Floated Engineered Flooring

Floated Engineered FlooringNot secured to a subfloor, floating engineered flooring is installed directly above and rests on cushioned underlayment. Floating engineered floors can be installed over practically any material, including tile, gypcrete, or asbestos, and boards are glued, clicked, or locked together. Once all boards are installed, the function as a unit, expanding and contracting together. As a result, 99 percent of floating floors are made out of engineered hardwood.

Floating engineered wood flooring using a click method requires no glue. Instead, a mechanized system is milled into each board, allowing the floor to stay in place once the tongue and groove are connected. For a closer fit, however, the boards may need to be tapped together.

Lock and fold floating engineered flooring needs neither glue nor tapping. In installing the flooring, boards are placed on underlayment and spaced out and then connected one by one.

Installation methods for floating engineered flooring vary with manufacturer and, rather than following a standard procedure, do as the instructions specify. In general, most floating engineered floors begin with a three-in-one foam underlayment, in which the side placed on concrete is a moisture barrier and another is foam cushioning. The third is tape peeled off for attaching each row. Before adding any boards, roll out the underlayment and cut off any excess.

The first few boards added must be straight and free of gaps. Begin adding them with the longest parallel wall in the room. As you work from left to right, space the boards 18 to 24 inches apart and connect them. The boards, additionally, must not touch the wall, and to have a small space, add scrap pieces to the expansion area. Boards installed too close to the wall will "tent" or buckle when expanding from heat or humidity later.
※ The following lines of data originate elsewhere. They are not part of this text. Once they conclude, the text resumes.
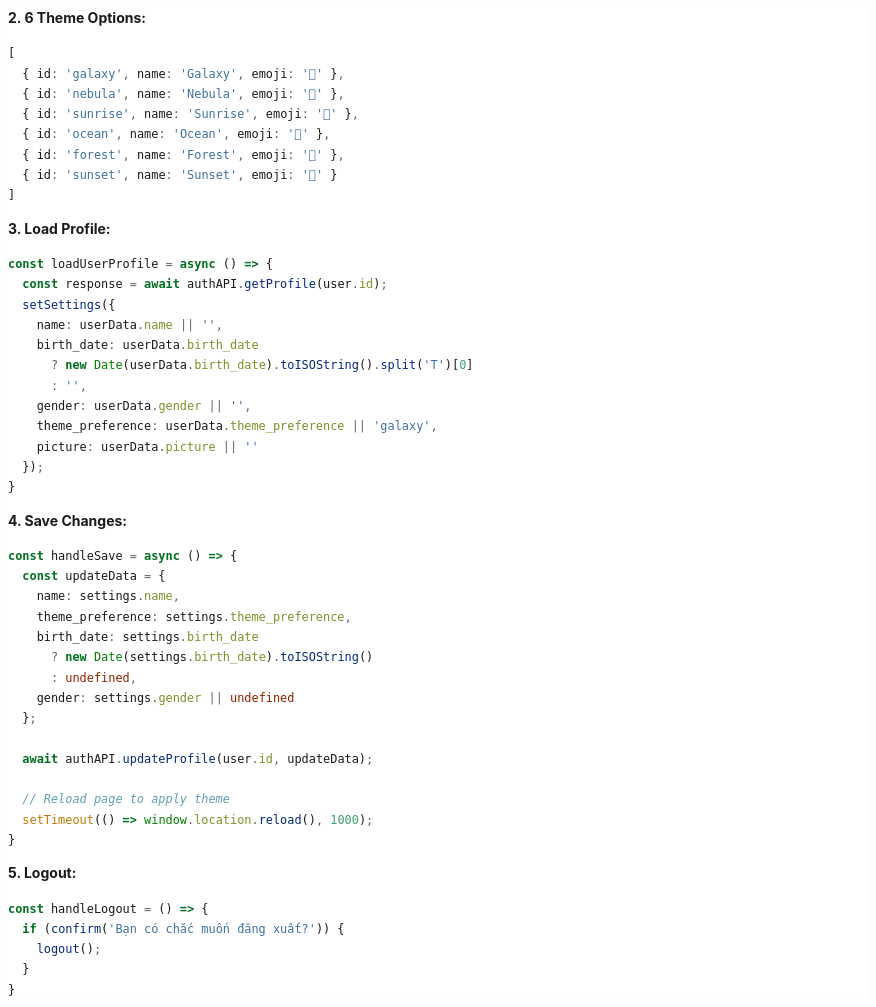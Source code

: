 **2. 6 Theme Options:**
```typescript
[
  { id: 'galaxy', name: 'Galaxy', emoji: '🌌' },
  { id: 'nebula', name: 'Nebula', emoji: '🌠' },
  { id: 'sunrise', name: 'Sunrise', emoji: '🌅' },
  { id: 'ocean', name: 'Ocean', emoji: '🌊' },
  { id: 'forest', name: 'Forest', emoji: '🌲' },
  { id: 'sunset', name: 'Sunset', emoji: '🌇' }
]
```

**3. Load Profile:**
```typescript
const loadUserProfile = async () => {
  const response = await authAPI.getProfile(user.id);
  setSettings({
    name: userData.name || '',
    birth_date: userData.birth_date 
      ? new Date(userData.birth_date).toISOString().split('T')[0] 
      : '',
    gender: userData.gender || '',
    theme_preference: userData.theme_preference || 'galaxy',
    picture: userData.picture || ''
  });
}
```

**4. Save Changes:**
```typescript
const handleSave = async () => {
  const updateData = {
    name: settings.name,
    theme_preference: settings.theme_preference,
    birth_date: settings.birth_date 
      ? new Date(settings.birth_date).toISOString() 
      : undefined,
    gender: settings.gender || undefined
  };
  
  await authAPI.updateProfile(user.id, updateData);
  
  // Reload page to apply theme
  setTimeout(() => window.location.reload(), 1000);
}
```

**5. Logout:**
```typescript
const handleLogout = () => {
  if (confirm('Bạn có chắc muốn đăng xuất?')) {
    logout();
  }
}
```
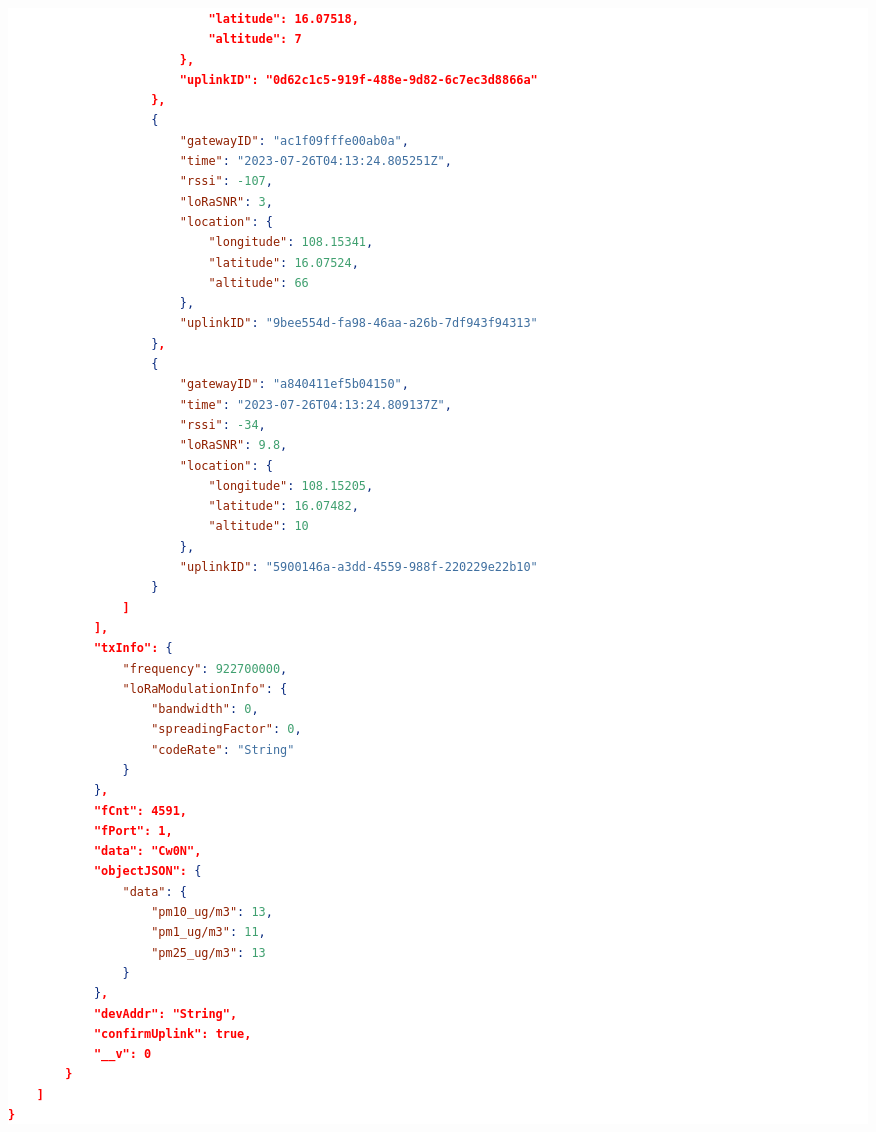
 ```json
                            "latitude": 16.07518,
                            "altitude": 7
                        },
                        "uplinkID": "0d62c1c5-919f-488e-9d82-6c7ec3d8866a"
                    },
                    {
                        "gatewayID": "ac1f09fffe00ab0a",
                        "time": "2023-07-26T04:13:24.805251Z",
                        "rssi": -107,
                        "loRaSNR": 3,
                        "location": {
                            "longitude": 108.15341,
                            "latitude": 16.07524,
                            "altitude": 66
                        },
                        "uplinkID": "9bee554d-fa98-46aa-a26b-7df943f94313"
                    },
                    {
                        "gatewayID": "a840411ef5b04150",
                        "time": "2023-07-26T04:13:24.809137Z",
                        "rssi": -34,
                        "loRaSNR": 9.8,
                        "location": {
                            "longitude": 108.15205,
                            "latitude": 16.07482,
                            "altitude": 10
                        },
                        "uplinkID": "5900146a-a3dd-4559-988f-220229e22b10"
                    }
                ]
            ],
            "txInfo": {
                "frequency": 922700000,
                "loRaModulationInfo": {
                    "bandwidth": 0,
                    "spreadingFactor": 0,
                    "codeRate": "String"
                }
            },
            "fCnt": 4591,
            "fPort": 1,
            "data": "Cw0N",
            "objectJSON": {
                "data": {
                    "pm10_ug/m3": 13,
                    "pm1_ug/m3": 11,
                    "pm25_ug/m3": 13
                }
            },
            "devAddr": "String",
            "confirmUplink": true,
            "__v": 0
        }
    ]
}
```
A bead of glue should be added to the tongue on each board. If any squeezes out, clean it up after the boards are tapped together. The boards themselves, however, need to be aligned by hand, but a firmer fit is usually achieved by tapping them in place with a mallet and tapping block. Never drag boards together with the mallet, and as you attach them, check for gaps. The last piece may need to be cut and fit. If so, cut the board where the tongues face each other.